The emergency measures that are part of an OHAL grant extensive powers to the President and the Cabinet. As long as an OHAL is in place, the Cabinet is authorized to pass executive orders in its meetings. Approved by the President (who would be heading Cabinet meetings), the executive orders would be offered up to the National Assembly the same day for approval. This grants effective lawmaking power to the Cabinet (and, to put it more openly, to President Erdogan) in a reversal of the normal operations of the Turkish parliamentary system—where laws are suggested, amended and passed by the National Assembly, and sent to the President for final approval.

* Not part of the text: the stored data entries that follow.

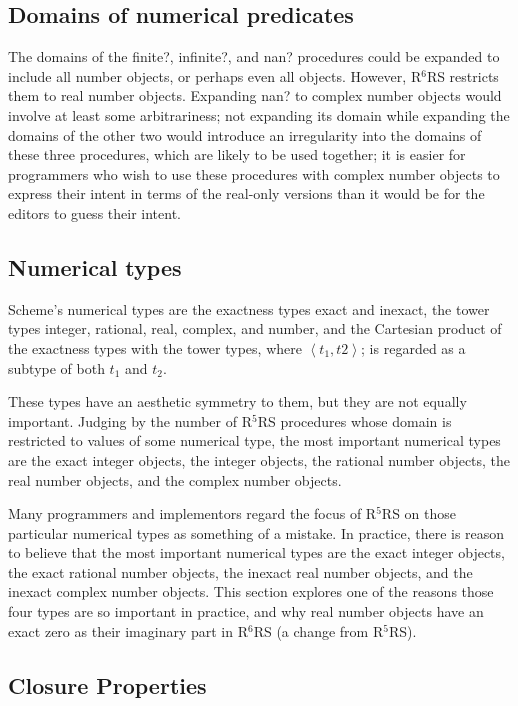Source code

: \documentclass[twoside,twocolumn]{algol60}
\newcommand{\rn}[1]{R$^{#1}$RS}
\begin{document}
\subsection{Domains of numerical predicates}

The domains of the {\cf finite?}, {\cf infinite?}, and {\cf nan?}
procedures could be expanded to include all number objects, or perhaps even
all objects.  However, \rn{6} restricts them to real number objects.
Expanding {\cf nan?} to complex number objects would involve at least some
arbitrariness; not expanding its domain while expanding the domains of
the other two would introduce an irregularity into the domains of
these three procedures, which are likely to be used together; it is
easier for programmers who wish to use these procedures with complex
number objects to express their intent in terms of the real-only versions
than it would be for the editors to guess their intent.

\subsection{Numerical types}

Scheme's numerical types are the exactness types exact and inexact,
the tower types integer, rational, real, complex, and number, and the
Cartesian product of the exactness types with the tower types, where
$\left< t_1, t2 \right>$; is regarded as a subtype of both $t_1$ and
$t_2$.

These types have an aesthetic symmetry to them, but they are not
equally important.  Judging by the number of \rn{5} procedures whose
domain is restricted to values of some numerical type, the most
important numerical types are the exact integer objects, the integer objects, the
rational number objects, the real number objects, and the complex
number objects.

Many programmers and implementors regard the focus of \rn{5} on those
particular numerical types as something of a mistake.  In practice,
there is reason to believe that the most important numerical types are
the exact integer objects, the exact rational number objects, the
inexact real number objects, and the
inexact complex number objects.  This section explores one of the reasons
those four types are so important in practice, and why real number objects have an
exact zero as their imaginary part in \rn{6} (a change from \rn{5}).

\subsection{Closure Properties}
\label{closurepropertiessection}
\end{document}

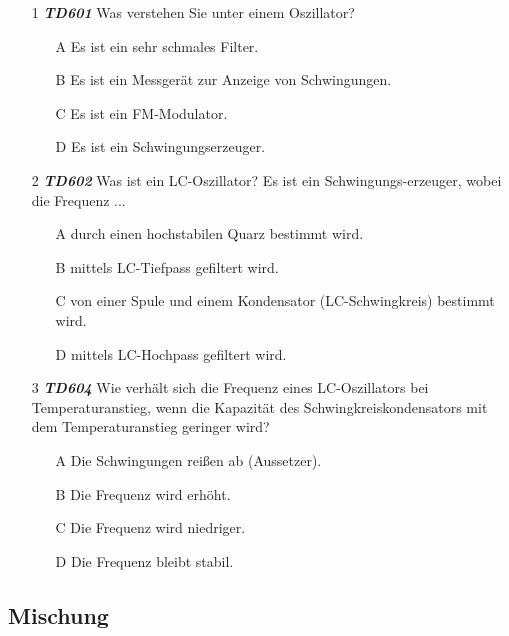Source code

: \begin{enumerate} 
	\item[1] \emph{\textbf{TD601}} Was verstehen Sie unter einem Oszillator?
	\begin{enumerate}
	\itemsep1pt\parskip0pt
		\item[A] Es ist ein sehr schmales Filter.
		\item[B] Es ist ein Messgerät zur Anzeige von Schwingungen.
		\item[C] Es ist ein FM-Modulator.
		\item[D] Es ist ein Schwingungserzeuger.
	\end{enumerate} 
	\item[2] \emph{\textbf{TD602}}  Was ist ein LC-Oszillator? Es ist ein Schwingungs-erzeuger, wobei die Frequenz ...
	\begin{enumerate}
	\itemsep1pt\parskip0pt
		\item[A] durch einen hochstabilen Quarz bestimmt wird.
		\item[B] mittels LC-Tiefpass gefiltert wird.
		\item[C] von einer Spule und einem Kondensator (LC-Schwingkreis) bestimmt wird.
		\item[D] mittels LC-Hochpass gefiltert wird.
	\end{enumerate} 
	\item[3] \emph{\textbf{TD604}}  Wie verhält sich die Frequenz eines LC-Oszillators bei Temperaturanstieg, wenn die Kapazität des Schwingkreiskondensators mit dem Temperaturanstieg geringer wird?
	\begin{enumerate}
	\itemsep1pt\parskip0pt
		\item[A] Die Schwingungen reißen ab (Aussetzer).
		\item[B] Die Frequenz wird erhöht.
		\item[C] Die Frequenz wird niedriger.
		\item[D] Die Frequenz bleibt stabil.
	\end{enumerate} 
\end{enumerate}

\subsection*{Mischung}


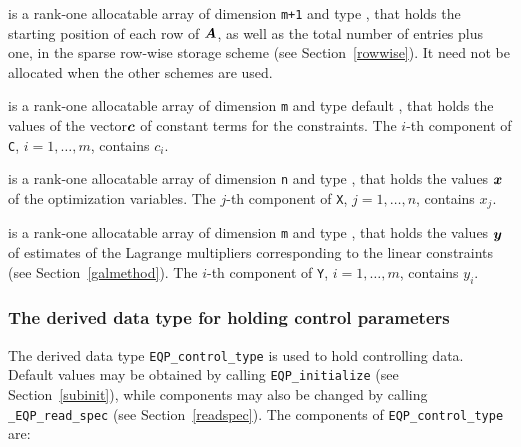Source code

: \documentclass{galahad}
\newcommand{\packagename}{EQP}
\newcommand{\fullpackagename}{\libraryname\_\packagename}
\begin{document}
\begin{description}
\begin{description}
 is a rank-one allocatable array of dimension {\tt m+1} and type 
\integer, that holds the 
starting position of each row of ${\bm{A}}$, as well
as the total number of entries plus one, in the sparse row-wise storage
scheme (see Section~\ref{rowwise}). It need not be allocated when the
other schemes are used.

\end{description}

 is a rank-one allocatable array of dimension {\tt m} and type default 
\realdp, that holds the values of the vector${\bm{c}}$ of constant terms
for the constraints.
The $i$-th component of {\tt C}, $i = 1,  \ldots ,  m$, contains 
$c_{i}$.  

 is a rank-one allocatable array of dimension {\tt n} and type 
\realdp, 
that holds the values ${\bm{x}}$ of the optimization variables.
The $j$-th component of {\tt X}, $j = 1,  \ldots , n$, contains $x_{j}$.  

 is a rank-one allocatable array of dimension {\tt m} and type 
\realdp, that holds
the values ${\bm{y}}$ of estimates  of the Lagrange multipliers
corresponding to the linear constraints (see Section~\ref{galmethod}).
The $i$-th component of {\tt Y}, $i = 1,  \ldots ,  m$, contains $y_{i}$.  

\end{description}


\subsubsection{The derived data type for holding control 
 parameters}\label{typecontrol}
The derived data type 
{\tt \packagename\_control\_type} 
is used to hold controlling data. Default values may be obtained by calling 
{\tt \packagename\_initialize}
(see Section~\ref{subinit}),
while components may also be changed by calling 
{\tt \fullpackagename\_read\-\_spec}
(see Section~\ref{readspec}). 
The components of 
{\tt \packagename\_control\_type} 
are:



\end{document}
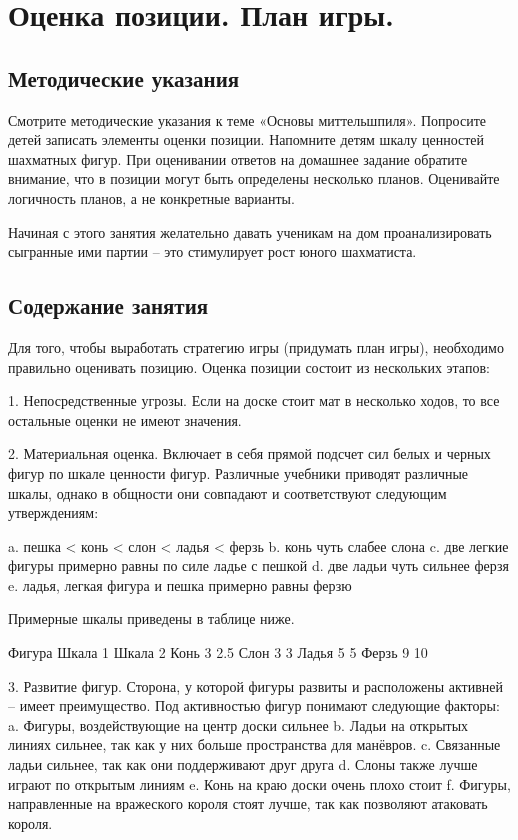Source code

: \chapter{Оценка позиции. План игры.}

\section{Методические указания}

Смотрите методические указания к теме «Основы миттельшпиля». Попросите детей записать элементы оценки позиции. Напомните детям шкалу ценностей шахматных фигур. При оценивании ответов на домашнее задание обратите внимание, что в позиции могут быть определены несколько планов. Оценивайте логичность планов, а не конкретные варианты.

Начиная с этого занятия желательно давать ученикам на дом проанализировать сыгранные ими партии – это стимулирует рост юного шахматиста.

\section{Содержание занятия}

Для того, чтобы выработать стратегию игры (придумать план игры), необходимо правильно оценивать позицию. Оценка позиции состоит из нескольких этапов:

1.	Непосредственные угрозы. Если на доске стоит мат в несколько ходов, то все остальные оценки не имеют значения.

2.	Материальная оценка. Включает в себя прямой подсчет сил белых и черных фигур по шкале ценности фигур. Различные учебники приводят различные шкалы, однако в общности они совпадают и соответствуют следующим утверждениям: 

a.	пешка < конь < слон < ладья < ферзь
b.	конь чуть слабее слона
c.	две легкие фигуры примерно равны по силе ладье с пешкой
d.	две ладьи чуть сильнее ферзя
e.	ладья, легкая фигура и пешка примерно равны ферзю

Примерные шкалы приведены в таблице ниже.

Фигура	Шкала 1	Шкала 2
Конь 	3	2.5
Слон	3	3
Ладья	5	5
Ферзь	9	10

3.	Развитие фигур. Сторона, у которой фигуры развиты и расположены активней – имеет преимущество. Под активностью фигур понимают следующие факторы:
a.	Фигуры, воздействующие на центр доски сильнее
b.	Ладьи на открытых линиях сильнее, так как у них больше пространства для манёвров.
c.	Связанные ладьи сильнее, так как они поддерживают друг друга
d.	Слоны также лучше играют по открытым линиям
e.	Конь на краю доски очень плохо стоит
f.	Фигуры, направленные на вражеского короля стоят лучше, так как позволяют атаковать короля.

Powers granted to the President, Cabinet, and government-appointed governors by OHAL go quite far. As long as the “extraordinary state” persists, President Erdogan will lead Cabinet meetings, and the body will be allowed to take the following extraordinary (and, outside of an OHAL, unconstitutional) measures if/as deemed necessary:
-to issue curfews, or ban citizens from leaving their houses entirely,
-to forbid citizens or vehicles from travelling to or gathering in specific places, at specific times
-to conduct personal searches, search vehicles, belongings and confiscate items that can be used in crime or those that constitute criminal evidence
-to make it mandatory that citizens carry documents of identification
-to ban (or to require official permissions for) the printing, multiplication, publishing and distribution of newspapers, magazines, brochures, books, pamphlets, posters etc., to ban (or to require official permissions for) the entry of such items published outside of the OHAL zone into the OHAL zone; or to confiscate such items that may be forbidden,
-to regulate all publications made through recordings of spoken word, writing, film, sound, visuals etc., and to record or ban these as necessary,
-to take special security measures for sensitive public or private enterprises or banks in order to enhance their internal security, or to ask that such security measures be increased
-to regulate all forms of stage and cinematic productions, to stop or ban these if necessary,
-to ban individuals who create the impression that they may disturb public order or trust from entering the OHAL zone, to take them outside of the OHAL zone, or to forbid them from entering or settling in certain areas in the OHAL zone,
-to regulate, record, or ban entry into buildings or enterprises the security of which must be preserved,
-to ban the carrying of all weapons or ammunitions, even those that are licensed
-to ban or require special permission for the possession, production, preparation, or transportation of all ammunition, explosives, radioactive materials corrosive or otherwise harmful pharmaceuticals, all poisons or such items; and to confiscate these as necessary.
-to ban, delay, or require official permission for rallies or marches to be held in open or closed venues or to dictate the time and place for all such activities, to have all such activity observed, and dispersed if deemed necessary,
-to delay (or to require official permissions for) the firing of employees,
-to halt the activities of non-profit companies, with the condition of making a separate ruling for each such association that will not exceed three months.
President Erdogan stated, as he announced the state of emergency on Wednesday night, that “This is absolutely not a move against democracy, the rule of law, and freedoms. To the contrary, it is a move aimed to protect, heighten, and develop these values.”